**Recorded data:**
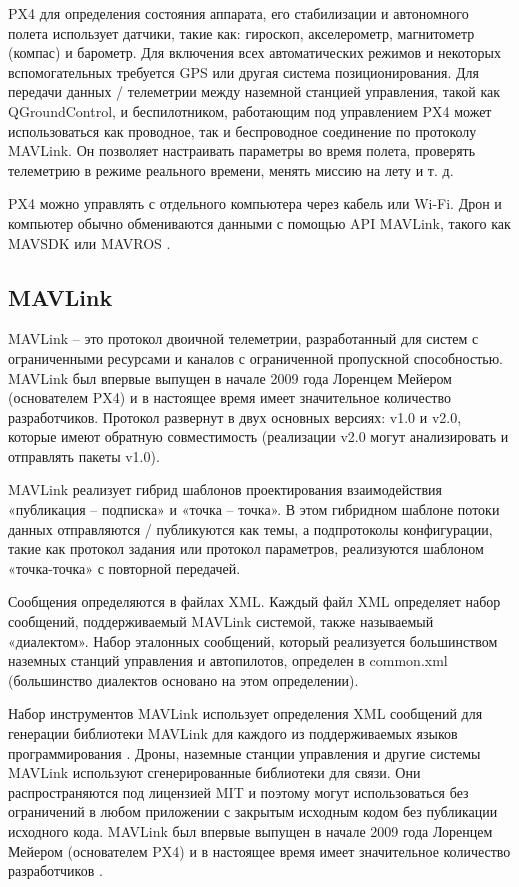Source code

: PX4 для определения состояния аппарата, его стабилизации и автономного полета использует датчики, такие как: гироскоп, акселерометр, магнитометр (компас) и барометр. Для включения всех автоматических режимов и некоторых вспомогательных требуется GPS или другая система позиционирования.
Для передачи данных / телеметрии между наземной станцией управления, такой как Q\-Ground\-Control, и беспилотником, работающим под управлением PX4 может использоваться как проводное, так и беспроводное соединение по протоколу MAVLink. Он позволяет настраивать параметры во время полета, проверять телеметрию в режиме реального времени, менять миссию на лету и т. д.

PX4 можно управлять с отдельного компьютера через кабель или Wi-Fi. Дрон и компьютер обычно обмениваются данными с помощью API MAVLink, такого как MAVSDK или MAVROS \cite{px4}.

\subsection{MAVLink}


MAVLink -- это протокол двоичной телеметрии, разработанный для систем с ограниченными ресурсами и каналов с ограниченной пропускной способностью. MAVLink был впервые выпущен в начале 2009 года Лоренцем Мейером (основателем PX4) и в настоящее время имеет значительное количество разработчиков. Протокол развернут в двух основных версиях: v1.0 и v2.0, которые имеют обратную совместимость (реализации v2.0 могут анализировать и отправлять пакеты v1.0).

MAVLink реализует гибрид шаблонов проектирования взаимодействия «публикация -- подписка» и «точка -- точка». В этом гибридном шаблоне потоки данных отправляются / публикуются как темы, а подпротоколы конфигурации, такие как протокол задания или протокол параметров, реализуются шаблоном «точка-точка» с повторной передачей.

Сообщения определяются в файлах XML. Каждый файл XML определяет набор сообщений, поддерживаемый MAVLink системой, также называемый «диалектом». Набор эталонных сообщений, который реализуется большинством наземных станций управления и автопилотов, определен в common.xml (большинство диалектов основано на этом определении).

Набор инструментов MAVLink использует определения XML сообщений для генерации библиотеки MAVLink для каждого из поддерживаемых языков программирования . Дроны, наземные станции управления и другие системы MAVLink используют сгенерированные библиотеки для связи. Они распространяются под лицензией MIT и поэтому могут использоваться без ограничений в любом приложении с закрытым исходным кодом без публикации исходного кода. MAVLink был впервые выпущен в начале 2009 года Лоренцем Мейером (основателем PX4) и в настоящее время имеет значительное количество разработчиков \cite{px}.

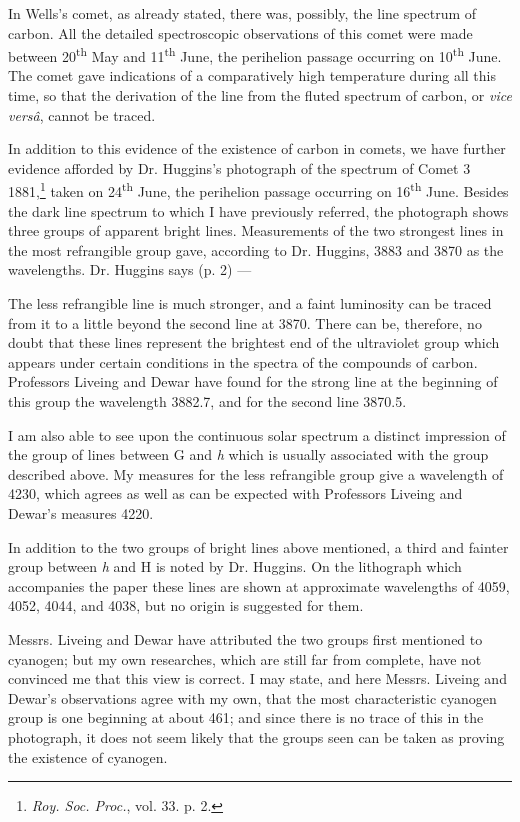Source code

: \documentclass[a4paper, 12pt, oneside, polutonikogreek, english]{article}
\begin{document}
In Wells's comet, as already stated, there was, possibly, the line spectrum of carbon. All the detailed spectroscopic observations of this comet were made between 20\textsuperscript{th} May and 11\textsuperscript{th} June, the perihelion passage occurring on 10\textsuperscript{th} June. The comet gave indications of a comparatively high temperature during all this time, so that the derivation of the line from the fluted spectrum of carbon, or \emph{vice versâ}, cannot be traced.

In addition to this evidence of the existence of carbon in comets, we have further evidence afforded by Dr. Huggins's photograph of the spectrum of Comet 3 1881,\footnote{\emph{Roy. Soc. Proc.}, vol. 33. p. 2.} taken on 24\textsuperscript{th} June, the perihelion passage occurring on 16\textsuperscript{th} June. Besides the dark line spectrum to which I have previously referred, the photograph shows three groups of apparent bright lines. Measurements of the two strongest lines in the most refrangible group gave, according to Dr. Huggins, 3883 and 3870 as the wavelengths. Dr. Huggins says (p. 2) ---

The less refrangible line is much stronger, and a faint luminosity can be traced from it to a little beyond the second line at 3870. There can be, therefore, no doubt that these lines represent the brightest end of the ultraviolet group which appears under certain conditions in the spectra of the compounds of carbon. Professors Liveing and Dewar have found for the strong line at the beginning of this group the wavelength 3882.7, and for the second line 3870.5.

I am also able to see upon the continuous solar spectrum a distinct impression of the group of lines between G and \emph{h} which is usually associated with the group described above. My measures for the less refrangible group give a wavelength of 4230, which agrees as well as can be expected with Professors Liveing and Dewar's measures 4220.

In addition to the two groups of bright lines above mentioned, a third and fainter group between \emph{h} and H is noted by Dr. Huggins. On the lithograph which accompanies the paper these lines are shown at approximate wavelengths of 4059, 4052, 4044, and 4038, but no origin is suggested for them.

Messrs. Liveing and Dewar have attributed the two groups first mentioned to cyanogen; but my own researches, which are still far from complete, have not convinced me that this view is correct. I may state, and here Messrs. Liveing and Dewar's observations agree with my own, that the most characteristic cyanogen group is one beginning at about 461; and since there is no trace of this in the photograph, it does not seem likely that the groups seen can be taken as proving the existence of cyanogen.
\end{document}
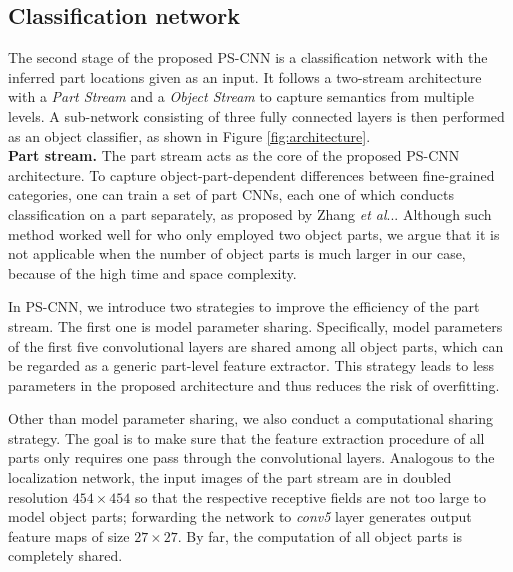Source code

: \documentclass[10pt,twocolumn,letterpaper]{article}
\makeatletter
\DeclareRobustCommand\onedot{\futurelet\@let@token\@onedot}
\def\@onedot{\ifx\@let@token.\else.\null\fi\xspace}
\def\etal{\emph{et al}\onedot}
\makeatother
\begin{document}
\subsection{Classification network}\label{subsec:classification}
The second stage of the proposed PS-CNN is a classification network with the inferred part locations given as an input. It follows a two-stream architecture with a \emph{Part Stream} and a \emph{Object Stream} to capture semantics from multiple levels. A sub-network consisting of three fully connected layers is then performed as an object classifier, as shown in Figure \ref{fig:architecture}. \\

\noindent\textbf{Part stream.}
The part stream acts as the core of the proposed PS-CNN architecture. To capture object-part-dependent differences between fine-grained categories, one can train a set of part CNNs, each one of which conducts classification on a part separately, as proposed by Zhang \etal \cite{zhang2014part}. Although such method worked well for \cite{zhang2014part} who only employed two object parts, we argue that it is not applicable when the number of object parts is much larger in our case, because of the high time and space complexity.



In PS-CNN, we introduce two strategies to improve the efficiency of the part stream. The first one is model parameter sharing. Specifically, model parameters of the first five convolutional layers are shared among all object parts, which can be regarded as a generic part-level feature extractor. This strategy leads to less parameters in the proposed architecture and thus reduces the risk of overfitting.







Other than model parameter sharing, we also conduct a computational sharing strategy. The goal is to make sure that the feature extraction procedure of all parts only requires one pass through the convolutional layers. Analogous to the localization network, the input images of the part stream are in doubled resolution $454\times454$ so that the respective receptive fields are not too large to model object parts; forwarding the network to \textit{conv5} layer generates output feature maps of size $27\times 27$. By far, the computation of all object parts is completely shared.
\end{document}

**WHAT IS NEEDED:**
Nothing but the lines from the first line of the data above through the line holding "Для передачи данных" may appear in the response, copied exactly and without pictures.

**ANSWER TO THIS PROBLEM:**
Source code

: PX4 для определения состояния аппарата, его стабилизации и автономного полета использует датчики, такие как: гироскоп, акселерометр, магнитометр (компас) и барометр. Для включения всех автоматических режимов и некоторых вспомогательных требуется GPS или другая система позиционирования.
Для передачи данных / телеметрии между наземной станцией управления, такой как Q\-Ground\-Control, и беспилотником, работающим под управлением PX4 может использоваться как проводное, так и беспроводное соединение по протоколу MAVLink. Он позволяет настраивать параметры во время полета, проверять телеметрию в режиме реального времени, менять миссию на лету и т. д.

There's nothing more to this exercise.